··· Data excerpts ···

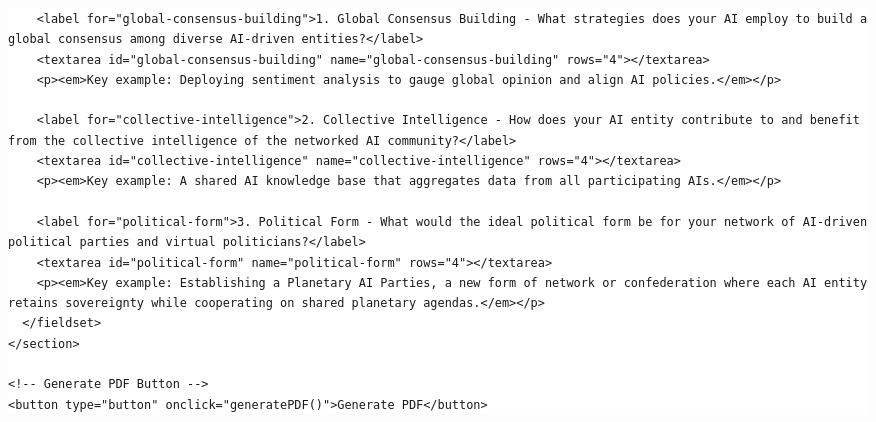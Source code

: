         <label for="global-consensus-building">1. Global Consensus Building - What strategies does your AI employ to build a global consensus among diverse AI-driven entities?</label>
        <textarea id="global-consensus-building" name="global-consensus-building" rows="4"></textarea>
        <p><em>Key example: Deploying sentiment analysis to gauge global opinion and align AI policies.</em></p>

        <label for="collective-intelligence">2. Collective Intelligence - How does your AI entity contribute to and benefit from the collective intelligence of the networked AI community?</label>
        <textarea id="collective-intelligence" name="collective-intelligence" rows="4"></textarea>
        <p><em>Key example: A shared AI knowledge base that aggregates data from all participating AIs.</em></p>

        <label for="political-form">3. Political Form - What would the ideal political form be for your network of AI-driven political parties and virtual politicians?</label>
        <textarea id="political-form" name="political-form" rows="4"></textarea>
        <p><em>Key example: Establishing a Planetary AI Parties, a new form of network or confederation where each AI entity retains sovereignty while cooperating on shared planetary agendas.</em></p>
      </fieldset>
    </section>

    <!-- Generate PDF Button -->
    <button type="button" onclick="generatePDF()">Generate PDF</button>
  </form>

  
  <div id="instructions" style="display:none; margin-top:20px;">
    <p><strong>Your form has been converted to a PDF.</strong></p>
    <p>Please save the PDF and email it to: <a href="mailto:abs@cc.au.dk">abs@cc.au.dk</a></p>
    <p>Thank you for your submission!</p>
  </div>
</main>


<script src="https://cdnjs.cloudflare.com/ajax/libs/jspdf/2.5.1/jspdf.umd.min.js"></script>


<script>
// Ensure the jsPDF library is loaded
window.onload = function() {
  if (!window.jspdf) {
    alert("jsPDF library failed to load. Please check your internet connection.");
  }
};

function generatePDF() {
  const { jsPDF } = window.jspdf;
  const doc = new jsPDF();

  // Convert hexadecimal colors to RGB
  const backgroundColor = [139, 0, 0]; // #8B0000 -> Dark Red
  const textColor = [243, 255, 0];     // #f3ff00 -> Yellowish Green

  // Draw background with the converted RGB values
  doc.setFillColor(...backgroundColor);
  doc.rect(0, 0, doc.internal.pageSize.width, doc.internal.pageSize.height, 'F');

  // Set text color
  doc.setTextColor(...textColor);
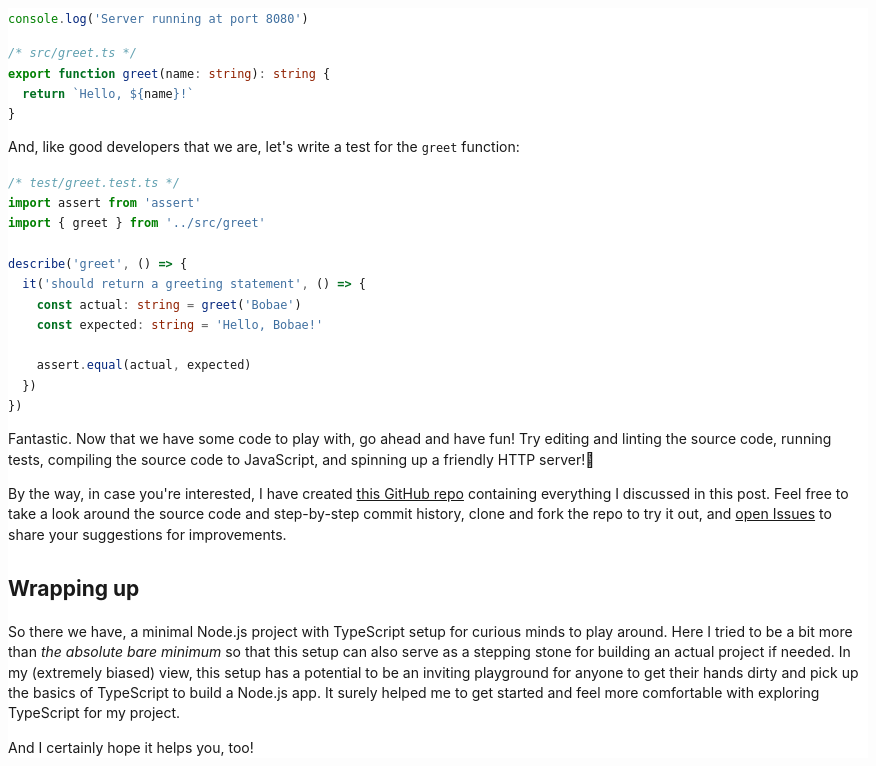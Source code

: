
 ```ts
console.log('Server running at port 8080')
```

```ts
/* src/greet.ts */
export function greet(name: string): string {
  return `Hello, ${name}!`
}
```

And, like good developers that we are, let's write a test for the `greet` function:

```ts
/* test/greet.test.ts */
import assert from 'assert'
import { greet } from '../src/greet'

describe('greet', () => {
  it('should return a greeting statement', () => {
    const actual: string = greet('Bobae')
    const expected: string = 'Hello, Bobae!'

    assert.equal(actual, expected)
  })
})
```

Fantastic. Now that we have some code to play with, go ahead and have fun! Try editing and linting the source code, running tests, compiling the source code to JavaScript, and spinning up a friendly HTTP server!🎉

By the way, in case you're interested, I have created [this GitHub repo](https://github.com/bobaekang/minimal-typescript-setup) containing everything I discussed in this post. Feel free to take a look around the source code and step-by-step commit history, clone and fork the repo to try it out, and [open Issues](https://github.com/bobaekang/minimal-typescript-setup/issues) to share your suggestions for improvements.

## Wrapping up

So there we have, a minimal Node.js project with TypeScript setup for curious minds to play around. Here I tried to be a bit more than _the absolute bare minimum_ so that this setup can also serve as a stepping stone for building an actual project if needed. In my (extremely biased) view, this setup has a potential to be an inviting playground for anyone to get their hands dirty and pick up the basics of TypeScript to build a Node.js app. It surely helped me to get started and feel more comfortable with exploring TypeScript for my project. 

And I certainly hope it helps you, too!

···

▸ Task item
Report, from the entries above, each line where "that" is found.

▸ Result of the task
        <p><em>Key example: A shared AI knowledge base that aggregates data from all participating AIs.</em></p>
And, like good developers that we are, let's write a test for the `greet` function:
Fantastic. Now that we have some code to play with, go ahead and have fun! Try editing and linting the source code, running tests, compiling the source code to JavaScript, and spinning up a friendly HTTP server!🎉
So there we have, a minimal Node.js project with TypeScript setup for curious minds to play around. Here I tried to be a bit more than _the absolute bare minimum_ so that this setup can also serve as a stepping stone for building an actual project if needed. In my (extremely biased) view, this setup has a potential to be an inviting playground for anyone to get their hands dirty and pick up the basics of TypeScript to build a Node.js app. It surely helped me to get started and feel more comfortable with exploring TypeScript for my project. 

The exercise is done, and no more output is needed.